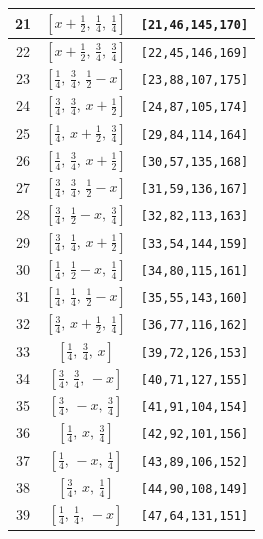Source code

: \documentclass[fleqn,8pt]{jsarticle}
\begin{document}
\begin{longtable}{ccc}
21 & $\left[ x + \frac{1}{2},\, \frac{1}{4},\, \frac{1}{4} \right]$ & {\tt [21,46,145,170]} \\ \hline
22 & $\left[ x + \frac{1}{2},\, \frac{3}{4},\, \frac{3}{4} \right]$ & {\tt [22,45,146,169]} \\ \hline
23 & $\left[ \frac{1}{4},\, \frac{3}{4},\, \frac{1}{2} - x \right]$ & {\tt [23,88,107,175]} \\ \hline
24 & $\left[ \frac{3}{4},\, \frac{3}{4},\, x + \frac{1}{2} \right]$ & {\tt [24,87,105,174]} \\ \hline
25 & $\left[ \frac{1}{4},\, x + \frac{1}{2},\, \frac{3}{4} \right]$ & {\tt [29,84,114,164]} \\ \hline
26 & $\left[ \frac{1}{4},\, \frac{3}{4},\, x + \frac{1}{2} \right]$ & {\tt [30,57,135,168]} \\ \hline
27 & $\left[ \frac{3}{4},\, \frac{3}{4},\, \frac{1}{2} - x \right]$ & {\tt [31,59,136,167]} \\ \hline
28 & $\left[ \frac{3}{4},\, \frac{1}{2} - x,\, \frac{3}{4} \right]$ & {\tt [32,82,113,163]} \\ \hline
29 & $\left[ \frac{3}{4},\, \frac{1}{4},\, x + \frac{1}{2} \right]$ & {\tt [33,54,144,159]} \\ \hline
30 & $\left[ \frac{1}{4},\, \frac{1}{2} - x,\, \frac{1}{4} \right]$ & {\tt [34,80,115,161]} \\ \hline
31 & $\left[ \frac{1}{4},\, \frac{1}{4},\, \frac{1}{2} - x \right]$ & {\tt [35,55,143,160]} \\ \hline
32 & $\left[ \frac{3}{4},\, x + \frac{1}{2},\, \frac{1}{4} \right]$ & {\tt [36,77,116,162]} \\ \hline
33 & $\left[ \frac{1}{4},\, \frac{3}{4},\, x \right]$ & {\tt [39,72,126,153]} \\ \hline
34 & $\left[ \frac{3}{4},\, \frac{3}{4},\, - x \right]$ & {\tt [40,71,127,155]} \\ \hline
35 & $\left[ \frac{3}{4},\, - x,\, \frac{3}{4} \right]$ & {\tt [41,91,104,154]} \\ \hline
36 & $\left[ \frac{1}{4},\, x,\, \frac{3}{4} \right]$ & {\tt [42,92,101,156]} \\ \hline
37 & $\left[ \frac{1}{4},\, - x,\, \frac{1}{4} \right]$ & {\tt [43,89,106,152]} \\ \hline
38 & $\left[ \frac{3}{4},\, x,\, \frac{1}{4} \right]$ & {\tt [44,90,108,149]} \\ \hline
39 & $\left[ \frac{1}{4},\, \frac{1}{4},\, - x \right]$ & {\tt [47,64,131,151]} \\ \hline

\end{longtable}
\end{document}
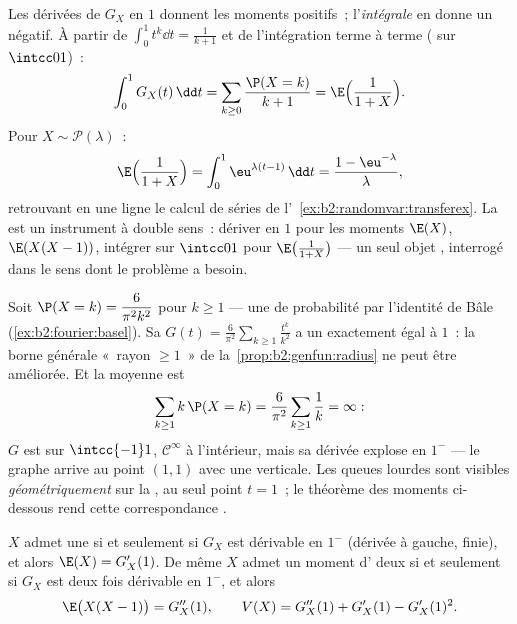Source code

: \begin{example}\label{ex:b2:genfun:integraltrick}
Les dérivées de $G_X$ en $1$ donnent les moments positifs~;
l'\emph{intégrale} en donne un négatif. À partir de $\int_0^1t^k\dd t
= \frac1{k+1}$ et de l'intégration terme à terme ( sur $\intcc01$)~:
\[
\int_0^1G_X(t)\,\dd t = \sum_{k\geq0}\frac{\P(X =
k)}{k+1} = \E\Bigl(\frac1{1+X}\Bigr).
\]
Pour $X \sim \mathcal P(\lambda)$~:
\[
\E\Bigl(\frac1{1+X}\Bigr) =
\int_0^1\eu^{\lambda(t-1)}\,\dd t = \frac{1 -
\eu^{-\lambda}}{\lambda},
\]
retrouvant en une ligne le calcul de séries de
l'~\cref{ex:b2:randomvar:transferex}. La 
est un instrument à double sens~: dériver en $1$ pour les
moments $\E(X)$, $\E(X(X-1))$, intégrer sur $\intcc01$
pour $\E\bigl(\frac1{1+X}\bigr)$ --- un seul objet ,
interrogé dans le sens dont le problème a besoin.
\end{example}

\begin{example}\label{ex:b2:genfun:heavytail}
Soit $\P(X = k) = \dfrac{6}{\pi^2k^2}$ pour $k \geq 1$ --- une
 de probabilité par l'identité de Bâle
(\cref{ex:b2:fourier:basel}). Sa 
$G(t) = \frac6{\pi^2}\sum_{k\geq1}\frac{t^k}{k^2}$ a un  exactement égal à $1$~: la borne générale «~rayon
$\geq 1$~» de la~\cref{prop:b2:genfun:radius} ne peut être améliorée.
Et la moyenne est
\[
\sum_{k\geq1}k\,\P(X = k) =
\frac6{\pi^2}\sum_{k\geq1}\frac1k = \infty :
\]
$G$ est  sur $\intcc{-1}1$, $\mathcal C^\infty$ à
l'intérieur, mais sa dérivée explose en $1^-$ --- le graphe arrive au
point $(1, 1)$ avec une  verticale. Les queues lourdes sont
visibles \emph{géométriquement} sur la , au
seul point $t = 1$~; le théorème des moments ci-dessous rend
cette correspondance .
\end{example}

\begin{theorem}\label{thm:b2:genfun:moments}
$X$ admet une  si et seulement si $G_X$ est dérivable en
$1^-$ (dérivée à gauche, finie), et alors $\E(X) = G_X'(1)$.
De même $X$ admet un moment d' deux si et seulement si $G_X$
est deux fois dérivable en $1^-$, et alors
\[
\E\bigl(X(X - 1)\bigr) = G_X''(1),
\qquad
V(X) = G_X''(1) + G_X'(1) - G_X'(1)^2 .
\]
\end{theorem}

════════

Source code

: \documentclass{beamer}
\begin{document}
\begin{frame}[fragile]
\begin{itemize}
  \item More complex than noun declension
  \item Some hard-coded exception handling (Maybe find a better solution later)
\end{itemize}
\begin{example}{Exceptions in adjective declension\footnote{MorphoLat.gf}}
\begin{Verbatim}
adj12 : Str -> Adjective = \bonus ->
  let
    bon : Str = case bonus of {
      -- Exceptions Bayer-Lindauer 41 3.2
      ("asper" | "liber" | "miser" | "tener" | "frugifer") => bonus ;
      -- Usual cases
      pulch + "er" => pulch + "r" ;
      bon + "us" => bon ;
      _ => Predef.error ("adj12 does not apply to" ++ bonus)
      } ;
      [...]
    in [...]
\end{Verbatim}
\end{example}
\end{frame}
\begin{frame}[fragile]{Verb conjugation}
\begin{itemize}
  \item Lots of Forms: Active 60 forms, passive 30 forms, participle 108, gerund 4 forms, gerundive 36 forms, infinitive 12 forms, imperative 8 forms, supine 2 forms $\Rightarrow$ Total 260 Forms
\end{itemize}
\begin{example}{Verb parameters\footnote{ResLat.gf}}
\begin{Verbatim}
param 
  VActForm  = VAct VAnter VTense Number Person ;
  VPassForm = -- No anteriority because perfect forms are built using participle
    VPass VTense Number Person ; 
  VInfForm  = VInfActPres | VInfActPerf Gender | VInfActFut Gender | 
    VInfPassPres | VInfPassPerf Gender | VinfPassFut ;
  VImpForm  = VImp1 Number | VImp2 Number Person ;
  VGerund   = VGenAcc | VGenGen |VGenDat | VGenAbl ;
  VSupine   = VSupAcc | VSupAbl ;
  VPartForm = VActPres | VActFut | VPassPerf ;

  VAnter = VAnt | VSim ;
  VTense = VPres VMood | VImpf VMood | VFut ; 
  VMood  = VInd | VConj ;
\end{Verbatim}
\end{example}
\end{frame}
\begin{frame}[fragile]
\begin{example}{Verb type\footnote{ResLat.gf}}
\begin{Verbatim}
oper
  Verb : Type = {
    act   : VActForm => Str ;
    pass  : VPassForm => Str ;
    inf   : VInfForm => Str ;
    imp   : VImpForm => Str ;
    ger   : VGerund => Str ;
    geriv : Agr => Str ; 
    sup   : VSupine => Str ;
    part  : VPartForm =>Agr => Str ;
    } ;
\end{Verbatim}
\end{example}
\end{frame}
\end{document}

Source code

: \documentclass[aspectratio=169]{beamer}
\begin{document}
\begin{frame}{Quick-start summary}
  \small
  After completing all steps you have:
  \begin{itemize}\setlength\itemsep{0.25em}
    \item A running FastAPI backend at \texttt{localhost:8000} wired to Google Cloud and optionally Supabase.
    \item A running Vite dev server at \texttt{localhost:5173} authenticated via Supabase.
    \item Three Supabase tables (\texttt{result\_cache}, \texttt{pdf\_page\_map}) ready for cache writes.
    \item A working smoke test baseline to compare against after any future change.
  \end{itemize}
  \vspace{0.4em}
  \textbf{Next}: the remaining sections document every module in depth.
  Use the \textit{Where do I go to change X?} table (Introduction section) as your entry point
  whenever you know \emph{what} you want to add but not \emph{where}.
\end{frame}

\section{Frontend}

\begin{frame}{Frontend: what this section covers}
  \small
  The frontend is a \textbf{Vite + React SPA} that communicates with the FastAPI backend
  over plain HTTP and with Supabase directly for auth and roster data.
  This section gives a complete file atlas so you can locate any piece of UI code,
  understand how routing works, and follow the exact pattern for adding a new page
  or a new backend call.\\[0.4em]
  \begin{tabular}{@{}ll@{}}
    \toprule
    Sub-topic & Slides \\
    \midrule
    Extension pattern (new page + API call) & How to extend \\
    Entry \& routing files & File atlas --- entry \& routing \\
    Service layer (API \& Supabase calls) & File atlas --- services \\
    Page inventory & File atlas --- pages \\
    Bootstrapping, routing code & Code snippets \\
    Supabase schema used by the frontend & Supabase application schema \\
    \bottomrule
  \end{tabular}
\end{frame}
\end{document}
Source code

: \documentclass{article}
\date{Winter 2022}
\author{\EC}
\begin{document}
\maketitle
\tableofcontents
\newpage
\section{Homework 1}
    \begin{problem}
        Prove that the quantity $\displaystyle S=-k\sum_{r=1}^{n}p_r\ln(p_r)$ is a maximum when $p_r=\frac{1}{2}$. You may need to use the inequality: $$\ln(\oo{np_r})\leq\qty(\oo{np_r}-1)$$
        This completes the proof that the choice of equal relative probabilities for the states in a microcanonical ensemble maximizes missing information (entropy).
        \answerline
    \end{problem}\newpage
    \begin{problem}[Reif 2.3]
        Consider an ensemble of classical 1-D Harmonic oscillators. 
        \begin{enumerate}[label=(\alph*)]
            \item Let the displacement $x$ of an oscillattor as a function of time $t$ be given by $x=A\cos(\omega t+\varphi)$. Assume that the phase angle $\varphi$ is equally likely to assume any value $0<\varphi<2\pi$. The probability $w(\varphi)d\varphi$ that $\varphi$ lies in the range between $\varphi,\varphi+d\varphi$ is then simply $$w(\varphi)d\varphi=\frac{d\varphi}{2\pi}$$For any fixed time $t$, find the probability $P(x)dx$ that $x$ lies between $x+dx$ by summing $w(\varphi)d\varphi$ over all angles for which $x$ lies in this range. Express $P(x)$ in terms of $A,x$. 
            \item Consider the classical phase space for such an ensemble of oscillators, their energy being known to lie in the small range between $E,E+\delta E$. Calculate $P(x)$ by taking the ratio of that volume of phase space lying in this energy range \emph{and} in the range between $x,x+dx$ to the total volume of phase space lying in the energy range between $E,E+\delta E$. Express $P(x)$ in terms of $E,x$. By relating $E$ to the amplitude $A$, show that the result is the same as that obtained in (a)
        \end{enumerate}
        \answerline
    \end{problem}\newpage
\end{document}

════════

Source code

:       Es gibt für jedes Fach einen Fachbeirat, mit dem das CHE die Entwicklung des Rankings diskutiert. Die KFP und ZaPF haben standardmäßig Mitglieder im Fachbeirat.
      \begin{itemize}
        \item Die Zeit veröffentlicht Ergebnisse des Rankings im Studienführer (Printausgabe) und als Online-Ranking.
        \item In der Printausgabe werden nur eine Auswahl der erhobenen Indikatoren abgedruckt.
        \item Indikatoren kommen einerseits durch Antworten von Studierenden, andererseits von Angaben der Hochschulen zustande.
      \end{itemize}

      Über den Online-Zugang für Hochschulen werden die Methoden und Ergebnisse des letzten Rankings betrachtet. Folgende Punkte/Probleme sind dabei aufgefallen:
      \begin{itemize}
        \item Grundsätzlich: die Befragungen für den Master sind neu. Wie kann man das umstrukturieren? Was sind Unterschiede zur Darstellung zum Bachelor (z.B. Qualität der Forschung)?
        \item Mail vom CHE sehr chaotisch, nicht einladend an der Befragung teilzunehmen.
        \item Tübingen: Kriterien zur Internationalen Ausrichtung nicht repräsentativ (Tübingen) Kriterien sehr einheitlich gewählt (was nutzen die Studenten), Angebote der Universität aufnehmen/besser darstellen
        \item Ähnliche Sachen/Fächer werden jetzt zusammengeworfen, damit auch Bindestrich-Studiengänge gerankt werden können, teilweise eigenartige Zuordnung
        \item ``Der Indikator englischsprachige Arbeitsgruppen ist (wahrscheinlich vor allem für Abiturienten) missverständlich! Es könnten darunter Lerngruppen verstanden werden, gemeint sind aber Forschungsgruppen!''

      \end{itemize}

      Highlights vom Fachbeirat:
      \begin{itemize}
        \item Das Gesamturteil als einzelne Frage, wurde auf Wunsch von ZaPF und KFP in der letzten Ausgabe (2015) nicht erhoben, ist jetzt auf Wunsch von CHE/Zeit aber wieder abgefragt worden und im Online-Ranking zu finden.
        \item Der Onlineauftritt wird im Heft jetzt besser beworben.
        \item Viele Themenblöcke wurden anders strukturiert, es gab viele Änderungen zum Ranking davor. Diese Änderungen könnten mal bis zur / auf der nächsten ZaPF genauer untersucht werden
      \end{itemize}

════════

> [Your instructions]: Return all lines from the material that contain "Rankings".

> [Solution to this exercise]:
:       Es gibt für jedes Fach einen Fachbeirat, mit dem das CHE die Entwicklung des Rankings diskutiert. Die KFP und ZaPF haben standardmäßig Mitglieder im Fachbeirat.
        \item Die Zeit veröffentlicht Ergebnisse des Rankings im Studienführer (Printausgabe) und als Online-Ranking.
      Über den Online-Zugang für Hochschulen werden die Methoden und Ergebnisse des letzten Rankings betrachtet. Folgende Punkte/Probleme sind dabei aufgefallen:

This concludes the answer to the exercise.